Source texts of formatted documents:
-=-=-=-=-
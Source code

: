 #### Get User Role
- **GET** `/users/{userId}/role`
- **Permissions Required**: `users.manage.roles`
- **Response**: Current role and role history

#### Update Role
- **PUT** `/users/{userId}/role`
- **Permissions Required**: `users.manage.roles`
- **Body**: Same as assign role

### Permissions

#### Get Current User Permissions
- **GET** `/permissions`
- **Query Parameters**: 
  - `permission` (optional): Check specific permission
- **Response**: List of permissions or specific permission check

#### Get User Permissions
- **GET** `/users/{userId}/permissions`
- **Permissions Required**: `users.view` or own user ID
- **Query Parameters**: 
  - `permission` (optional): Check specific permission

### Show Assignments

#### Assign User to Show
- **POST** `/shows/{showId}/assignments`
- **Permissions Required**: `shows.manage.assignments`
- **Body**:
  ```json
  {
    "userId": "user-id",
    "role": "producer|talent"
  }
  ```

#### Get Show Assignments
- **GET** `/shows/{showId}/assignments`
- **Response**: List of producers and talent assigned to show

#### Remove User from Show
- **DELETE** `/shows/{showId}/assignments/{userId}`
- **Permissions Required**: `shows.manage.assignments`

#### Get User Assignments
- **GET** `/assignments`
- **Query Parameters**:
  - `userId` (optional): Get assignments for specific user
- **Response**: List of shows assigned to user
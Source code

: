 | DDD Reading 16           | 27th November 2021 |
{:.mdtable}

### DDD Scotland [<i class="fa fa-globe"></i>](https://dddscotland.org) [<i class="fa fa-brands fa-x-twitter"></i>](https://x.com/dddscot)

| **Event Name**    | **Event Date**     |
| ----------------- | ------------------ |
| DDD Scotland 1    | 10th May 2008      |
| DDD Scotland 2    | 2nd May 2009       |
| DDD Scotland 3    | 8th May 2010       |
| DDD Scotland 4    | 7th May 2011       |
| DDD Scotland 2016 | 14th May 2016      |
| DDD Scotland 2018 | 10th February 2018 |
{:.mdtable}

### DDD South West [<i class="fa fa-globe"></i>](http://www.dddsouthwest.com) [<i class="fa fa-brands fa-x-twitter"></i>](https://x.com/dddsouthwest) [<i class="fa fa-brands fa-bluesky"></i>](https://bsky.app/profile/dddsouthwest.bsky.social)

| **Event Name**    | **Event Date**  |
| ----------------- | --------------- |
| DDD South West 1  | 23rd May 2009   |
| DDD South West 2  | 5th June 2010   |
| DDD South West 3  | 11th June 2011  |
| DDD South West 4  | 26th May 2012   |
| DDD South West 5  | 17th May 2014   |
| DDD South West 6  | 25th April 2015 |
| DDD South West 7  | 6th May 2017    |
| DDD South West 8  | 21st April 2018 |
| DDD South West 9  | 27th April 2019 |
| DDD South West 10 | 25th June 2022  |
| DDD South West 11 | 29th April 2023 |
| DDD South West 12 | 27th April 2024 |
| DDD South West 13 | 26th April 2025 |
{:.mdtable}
-=-=-=-=-
● **TASK TO COMPLETE**
Nothing in the records should change when you repeat them all.

● **REPLY TO THE TASK**
Source code

: #### Get User Role
- **GET** `/users/{userId}/role`
- **Permissions Required**: `users.manage.roles`
- **Response**: Current role and role history

#### Update Role
- **PUT** `/users/{userId}/role`
- **Permissions Required**: `users.manage.roles`
- **Body**: Same as assign role

### Permissions

#### Get Current User Permissions
- **GET** `/permissions`
- **Query Parameters**: 
  - `permission` (optional): Check specific permission
- **Response**: List of permissions or specific permission check

#### Get User Permissions
- **GET** `/users/{userId}/permissions`
- **Permissions Required**: `users.view` or own user ID
- **Query Parameters**: 
  - `permission` (optional): Check specific permission

### Show Assignments

#### Assign User to Show
- **POST** `/shows/{showId}/assignments`
- **Permissions Required**: `shows.manage.assignments`
- **Body**:
  ```json
  {
    "userId": "user-id",
    "role": "producer|talent"
  }
  ```

#### Get Show Assignments
- **GET** `/shows/{showId}/assignments`
- **Response**: List of producers and talent assigned to show

#### Remove User from Show
- **DELETE** `/shows/{showId}/assignments/{userId}`
- **Permissions Required**: `shows.manage.assignments`

#### Get User Assignments
- **GET** `/assignments`
- **Query Parameters**:
  - `userId` (optional): Get assignments for specific user
- **Response**: List of shows assigned to user
Source code

: | DDD Reading 16           | 27th November 2021 |
{:.mdtable}

### DDD Scotland [<i class="fa fa-globe"></i>](https://dddscotland.org) [<i class="fa fa-brands fa-x-twitter"></i>](https://x.com/dddscot)

| **Event Name**    | **Event Date**     |
| ----------------- | ------------------ |
| DDD Scotland 1    | 10th May 2008      |
| DDD Scotland 2    | 2nd May 2009       |
| DDD Scotland 3    | 8th May 2010       |
| DDD Scotland 4    | 7th May 2011       |
| DDD Scotland 2016 | 14th May 2016      |
| DDD Scotland 2018 | 10th February 2018 |
{:.mdtable}

### DDD South West [<i class="fa fa-globe"></i>](http://www.dddsouthwest.com) [<i class="fa fa-brands fa-x-twitter"></i>](https://x.com/dddsouthwest) [<i class="fa fa-brands fa-bluesky"></i>](https://bsky.app/profile/dddsouthwest.bsky.social)

| **Event Name**    | **Event Date**  |
| ----------------- | --------------- |
| DDD South West 1  | 23rd May 2009   |
| DDD South West 2  | 5th June 2010   |
| DDD South West 3  | 11th June 2011  |
| DDD South West 4  | 26th May 2012   |
| DDD South West 5  | 17th May 2014   |
| DDD South West 6  | 25th April 2015 |
| DDD South West 7  | 6th May 2017    |
| DDD South West 8  | 21st April 2018 |
| DDD South West 9  | 27th April 2019 |
| DDD South West 10 | 25th June 2022  |
| DDD South West 11 | 29th April 2023 |
| DDD South West 12 | 27th April 2024 |
| DDD South West 13 | 26th April 2025 |
{:.mdtable}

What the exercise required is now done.